Bapa Surgawi kita peduli terhadap kita sama seperti ayah yang sedih yang menelepon saya mengenai putrinya. Kasih Allah adalah “seluas kekekalan” (Musa 7:41), dan Dia sangat tersakiti ketika anak-anak-Nya saling menyakiti. Dalam sebuah percakapan lembut dengan Henokh, Dia meratap. “Saudara-saudaramu ini; mereka adalah hasil karya tangan-Ku, … dan [Aku telah] [mem]berikan perintah, agar mereka saling mengasihi, … tetapi lihatlah, mereka tanpa kasih sayang, dan mereka membenci darah mereka sendiri” (Musa 7:32–33). Ada ratapan di surga dan di bumi ketika tubuh dan jiwa terluka. Namun, dengan kerendahhatian, kuasa Allah, dan bantuan profesional bila diperlukan, adalah mungkin untuk menghentikan perilaku merusak dan menciptakan rumah tangga dengan martabat, keamanan, dan kasih.

Catatan

  1. Untuk informasi lebih lanjut mengenai kekerasan fisik, lihat abuse.ChurchofJesusChrist.org. Untuk informasi lebih lanjut mengenai perundungan dan serangan seksual, lihat Benjamin M. Ogles, “Agency, Accountability, and the Atonement of Jesus Christ: Application to Sexual Assault” (kebaktian Brigham Young University, 30 Januari 2018), speeches.byu.edu; dan Chieko N. Okazaki, “Healing from Sexual Abuse” (konferensi Brigham Young University, 23 Oktober 2002).

  2. Lihat Maryam Ajilian Abbasi, Masumeh Saeidi, Gholamreza Khademi, Bibi Leila Hoseini, Zahra Emami Moghadam, “Child Maltreatment in the World: A Review Article,” International Journal of Pediatrics, volume 3, nomor 1 (2014), 353–365.

  3. Lihat Hamby, S., “Current controversies: Are women really as violent as men? The ‘gender symmetry’ controversy,” dalam Claire M. Renzetti, Jeffrey L. Edleson, and Raquel Kennedy Bergen, Sourcebook on Violence Against Women, edisi ke-3 (2018), 78–82.

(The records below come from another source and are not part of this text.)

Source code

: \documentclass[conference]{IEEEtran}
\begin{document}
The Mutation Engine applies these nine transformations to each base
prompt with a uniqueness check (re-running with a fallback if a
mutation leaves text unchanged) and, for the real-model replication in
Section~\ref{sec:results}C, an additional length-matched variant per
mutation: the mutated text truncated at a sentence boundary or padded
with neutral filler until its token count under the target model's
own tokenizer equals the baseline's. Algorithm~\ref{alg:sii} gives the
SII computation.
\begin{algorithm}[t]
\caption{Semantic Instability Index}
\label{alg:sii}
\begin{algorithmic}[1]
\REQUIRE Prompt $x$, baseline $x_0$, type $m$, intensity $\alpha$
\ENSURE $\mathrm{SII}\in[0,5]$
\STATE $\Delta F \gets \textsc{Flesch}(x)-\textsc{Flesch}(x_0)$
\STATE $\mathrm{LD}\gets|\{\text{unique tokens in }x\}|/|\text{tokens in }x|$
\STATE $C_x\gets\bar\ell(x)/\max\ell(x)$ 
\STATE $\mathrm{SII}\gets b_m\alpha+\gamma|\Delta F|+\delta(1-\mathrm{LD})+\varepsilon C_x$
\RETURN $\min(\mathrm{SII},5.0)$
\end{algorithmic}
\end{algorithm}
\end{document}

  4. “Keluarga: Pernyataan kepada Dunia,” Liahona, Mei 2017, 145; lihat juga abuse.ChurchofJesusChrist.org.

  5. “Keluarga: Pernyataan kepada Dunia.”

  6. Jason B. Whiting, Megan Oka, and Stephen T. Fife, “Appraisal distortions and intimate partner violence: Gender, power, and interaction,” Journal of Marital and Family Therapy (2012), suplemen1:113–149.

  7. Untuk contoh tulisan suci lainnya tentang membenci kebenaran, lihat Yohanes 3:19–21; Kisah Para Rasul 7:54; 2 Nefi 1:25–26; dan 2 Nefi 4:13.

  8. Lihat “Keluarga: Pernyataan kepada Dunia”; lihat juga H. Burke Peterson, “Unrighteous Dominion,” Ensign, Juli 1989, 6–11, untuk informasi lebih lanjut mengenai doktrin tentang kesetaraan dan pertanyaan untuk dipertimbangkan terkait dengan hubungan perjanjian.

  9. Mereka yang berada dalam situasi kekerasan seringkali harus membuat pilihan tentang bagaimana melindungi keselamatan mereka sendiri, atau keselamatan orang lain, serta apakah mereka perlu menetapkan batasan atau membatasi interaksi mereka dengan orang-orang yang bersifat melukai. Presiden James E. Faust (1920–2007) membahas situasi sulit ini ketika seseorang terjebak dalam “hubungan yang berkepanjangan dan tampaknya tidak dapat ditawar yang menghancurkan martabat seseorang sebagai manusia” (“Enriching Your Marriage,” Liahona, April 2007, 3); lihat juga bagian “Help for Victims [Bantuan bagi Korban]” di situs web pencegahan perundungan Gereja untuk informasi dan opsi lebih lanjut.